Please repeat the line that contains "to two others" and every line after it, exactly, through the end of the records.

======

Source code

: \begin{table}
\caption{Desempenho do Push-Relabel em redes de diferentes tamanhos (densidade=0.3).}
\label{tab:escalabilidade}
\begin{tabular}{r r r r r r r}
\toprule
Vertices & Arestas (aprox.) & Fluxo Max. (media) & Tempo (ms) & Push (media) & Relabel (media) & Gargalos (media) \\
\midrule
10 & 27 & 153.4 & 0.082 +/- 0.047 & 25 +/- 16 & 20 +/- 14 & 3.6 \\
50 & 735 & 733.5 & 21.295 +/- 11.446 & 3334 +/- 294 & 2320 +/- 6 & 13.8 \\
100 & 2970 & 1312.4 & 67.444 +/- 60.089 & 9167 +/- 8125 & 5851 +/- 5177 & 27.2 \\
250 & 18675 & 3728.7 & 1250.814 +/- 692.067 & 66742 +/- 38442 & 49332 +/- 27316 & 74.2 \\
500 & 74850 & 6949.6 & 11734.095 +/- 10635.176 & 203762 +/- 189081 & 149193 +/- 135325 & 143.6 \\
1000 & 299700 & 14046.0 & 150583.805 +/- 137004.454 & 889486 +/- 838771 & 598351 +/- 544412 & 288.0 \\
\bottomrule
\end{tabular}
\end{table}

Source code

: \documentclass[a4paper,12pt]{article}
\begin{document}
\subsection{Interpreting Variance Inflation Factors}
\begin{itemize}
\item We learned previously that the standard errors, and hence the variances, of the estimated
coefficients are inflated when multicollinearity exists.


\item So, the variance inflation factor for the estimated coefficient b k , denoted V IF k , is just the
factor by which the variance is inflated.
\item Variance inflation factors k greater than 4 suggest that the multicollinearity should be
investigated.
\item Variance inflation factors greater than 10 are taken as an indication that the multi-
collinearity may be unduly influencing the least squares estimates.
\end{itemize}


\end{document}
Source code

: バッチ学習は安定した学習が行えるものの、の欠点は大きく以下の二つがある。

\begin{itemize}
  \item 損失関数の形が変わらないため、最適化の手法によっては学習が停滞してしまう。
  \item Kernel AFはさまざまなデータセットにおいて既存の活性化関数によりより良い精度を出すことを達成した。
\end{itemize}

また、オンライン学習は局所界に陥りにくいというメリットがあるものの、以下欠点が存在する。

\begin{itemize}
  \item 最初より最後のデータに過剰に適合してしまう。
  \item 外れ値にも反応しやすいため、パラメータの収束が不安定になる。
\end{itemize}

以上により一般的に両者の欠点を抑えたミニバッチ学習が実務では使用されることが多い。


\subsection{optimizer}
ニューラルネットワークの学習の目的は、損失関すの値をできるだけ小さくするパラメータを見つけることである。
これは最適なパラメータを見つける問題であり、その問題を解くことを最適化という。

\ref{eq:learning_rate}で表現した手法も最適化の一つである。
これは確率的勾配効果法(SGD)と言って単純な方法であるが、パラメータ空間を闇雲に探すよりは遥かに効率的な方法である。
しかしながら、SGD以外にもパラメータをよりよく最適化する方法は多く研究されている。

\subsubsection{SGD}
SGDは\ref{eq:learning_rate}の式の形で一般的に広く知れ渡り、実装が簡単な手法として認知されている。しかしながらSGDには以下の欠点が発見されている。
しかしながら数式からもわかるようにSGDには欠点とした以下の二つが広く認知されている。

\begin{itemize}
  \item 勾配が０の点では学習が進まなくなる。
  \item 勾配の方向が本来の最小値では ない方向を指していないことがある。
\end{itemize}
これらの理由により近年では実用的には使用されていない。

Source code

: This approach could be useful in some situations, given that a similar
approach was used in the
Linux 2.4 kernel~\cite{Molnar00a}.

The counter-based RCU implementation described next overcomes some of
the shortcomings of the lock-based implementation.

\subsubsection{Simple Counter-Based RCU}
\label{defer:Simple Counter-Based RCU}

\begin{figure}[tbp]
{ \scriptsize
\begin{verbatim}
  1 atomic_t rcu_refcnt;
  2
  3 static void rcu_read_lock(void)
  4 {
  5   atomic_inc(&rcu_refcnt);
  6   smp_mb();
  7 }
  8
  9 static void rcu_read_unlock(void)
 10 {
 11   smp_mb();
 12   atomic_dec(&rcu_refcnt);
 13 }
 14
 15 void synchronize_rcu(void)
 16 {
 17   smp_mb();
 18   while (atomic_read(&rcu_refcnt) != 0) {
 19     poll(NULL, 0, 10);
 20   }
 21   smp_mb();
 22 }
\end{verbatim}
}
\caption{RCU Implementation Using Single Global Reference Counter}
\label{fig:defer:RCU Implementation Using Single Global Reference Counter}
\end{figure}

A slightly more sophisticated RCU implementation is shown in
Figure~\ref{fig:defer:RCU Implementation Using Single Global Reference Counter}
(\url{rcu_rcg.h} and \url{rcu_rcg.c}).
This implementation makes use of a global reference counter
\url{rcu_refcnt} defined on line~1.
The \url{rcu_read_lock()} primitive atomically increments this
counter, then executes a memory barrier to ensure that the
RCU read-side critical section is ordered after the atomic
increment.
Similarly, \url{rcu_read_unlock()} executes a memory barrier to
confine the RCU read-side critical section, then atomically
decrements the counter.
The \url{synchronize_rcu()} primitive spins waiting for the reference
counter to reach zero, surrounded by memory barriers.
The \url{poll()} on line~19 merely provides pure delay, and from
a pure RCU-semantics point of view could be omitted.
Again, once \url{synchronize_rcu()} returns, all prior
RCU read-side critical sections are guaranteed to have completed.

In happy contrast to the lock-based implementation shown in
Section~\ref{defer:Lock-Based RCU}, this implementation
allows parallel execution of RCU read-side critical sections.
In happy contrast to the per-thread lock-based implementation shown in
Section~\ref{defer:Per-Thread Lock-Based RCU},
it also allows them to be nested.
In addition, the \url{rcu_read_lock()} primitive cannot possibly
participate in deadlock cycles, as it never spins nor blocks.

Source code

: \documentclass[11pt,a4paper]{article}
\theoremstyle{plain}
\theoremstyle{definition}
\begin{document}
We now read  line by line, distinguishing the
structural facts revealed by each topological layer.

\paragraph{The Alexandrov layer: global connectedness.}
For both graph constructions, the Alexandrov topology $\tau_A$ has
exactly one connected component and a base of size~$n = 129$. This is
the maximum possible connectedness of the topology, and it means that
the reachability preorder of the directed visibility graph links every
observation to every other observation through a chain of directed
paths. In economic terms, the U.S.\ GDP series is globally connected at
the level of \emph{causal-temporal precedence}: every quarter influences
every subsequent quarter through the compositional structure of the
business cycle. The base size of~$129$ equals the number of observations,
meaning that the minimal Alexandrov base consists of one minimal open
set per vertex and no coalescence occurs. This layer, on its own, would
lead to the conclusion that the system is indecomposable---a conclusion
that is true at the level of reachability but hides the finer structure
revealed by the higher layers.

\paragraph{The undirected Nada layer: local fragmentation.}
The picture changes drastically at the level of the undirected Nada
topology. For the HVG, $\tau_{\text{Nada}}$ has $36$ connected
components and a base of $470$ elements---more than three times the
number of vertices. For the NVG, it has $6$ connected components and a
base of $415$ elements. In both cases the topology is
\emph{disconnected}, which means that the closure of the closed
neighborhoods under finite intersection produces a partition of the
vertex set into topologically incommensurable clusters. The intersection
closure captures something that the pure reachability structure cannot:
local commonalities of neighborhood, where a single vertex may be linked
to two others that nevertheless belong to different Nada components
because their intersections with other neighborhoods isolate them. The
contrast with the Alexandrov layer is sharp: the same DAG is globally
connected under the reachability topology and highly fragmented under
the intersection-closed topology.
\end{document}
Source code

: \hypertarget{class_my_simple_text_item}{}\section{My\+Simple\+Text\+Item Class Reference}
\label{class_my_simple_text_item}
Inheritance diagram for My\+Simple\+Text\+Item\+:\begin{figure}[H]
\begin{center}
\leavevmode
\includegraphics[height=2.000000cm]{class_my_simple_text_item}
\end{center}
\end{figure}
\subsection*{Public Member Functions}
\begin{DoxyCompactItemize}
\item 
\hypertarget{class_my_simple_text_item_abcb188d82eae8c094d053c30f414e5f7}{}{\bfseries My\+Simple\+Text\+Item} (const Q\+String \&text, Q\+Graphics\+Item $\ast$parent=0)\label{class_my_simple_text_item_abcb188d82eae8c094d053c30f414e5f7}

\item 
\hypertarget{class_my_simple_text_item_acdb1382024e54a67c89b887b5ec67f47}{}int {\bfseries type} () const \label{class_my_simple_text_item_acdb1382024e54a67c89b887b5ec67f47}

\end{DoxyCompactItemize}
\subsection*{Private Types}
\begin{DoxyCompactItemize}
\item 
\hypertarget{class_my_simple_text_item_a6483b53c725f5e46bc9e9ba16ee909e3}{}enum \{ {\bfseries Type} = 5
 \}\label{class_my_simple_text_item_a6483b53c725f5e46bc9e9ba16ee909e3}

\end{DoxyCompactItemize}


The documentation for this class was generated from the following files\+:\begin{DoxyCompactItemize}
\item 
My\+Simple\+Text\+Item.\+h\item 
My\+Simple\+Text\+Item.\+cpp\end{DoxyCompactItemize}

======

**Exercise solution**:
to two others that nevertheless belong to different Nada components
because their intersections with other neighborhoods isolate them. The
contrast with the Alexandrov layer is sharp: the same DAG is globally
connected under the reachability topology and highly fragmented under
the intersection-closed topology.
\end{document}
Source code

: \hypertarget{class_my_simple_text_item}{}\section{My\+Simple\+Text\+Item Class Reference}
\label{class_my_simple_text_item}
Inheritance diagram for My\+Simple\+Text\+Item\+:\begin{figure}[H]
\begin{center}
\leavevmode
\includegraphics[height=2.000000cm]{class_my_simple_text_item}
\end{center}
\end{figure}
\subsection*{Public Member Functions}
\begin{DoxyCompactItemize}
\item 
\hypertarget{class_my_simple_text_item_abcb188d82eae8c094d053c30f414e5f7}{}{\bfseries My\+Simple\+Text\+Item} (const Q\+String \&text, Q\+Graphics\+Item $\ast$parent=0)\label{class_my_simple_text_item_abcb188d82eae8c094d053c30f414e5f7}

\item 
\hypertarget{class_my_simple_text_item_acdb1382024e54a67c89b887b5ec67f47}{}int {\bfseries type} () const \label{class_my_simple_text_item_acdb1382024e54a67c89b887b5ec67f47}

\end{DoxyCompactItemize}
\subsection*{Private Types}
\begin{DoxyCompactItemize}
\item 
\hypertarget{class_my_simple_text_item_a6483b53c725f5e46bc9e9ba16ee909e3}{}enum \{ {\bfseries Type} = 5
 \}\label{class_my_simple_text_item_a6483b53c725f5e46bc9e9ba16ee909e3}

\end{DoxyCompactItemize}


The documentation for this class was generated from the following files\+:\begin{DoxyCompactItemize}
\item 
My\+Simple\+Text\+Item.\+h\item 
My\+Simple\+Text\+Item.\+cpp\end{DoxyCompactItemize}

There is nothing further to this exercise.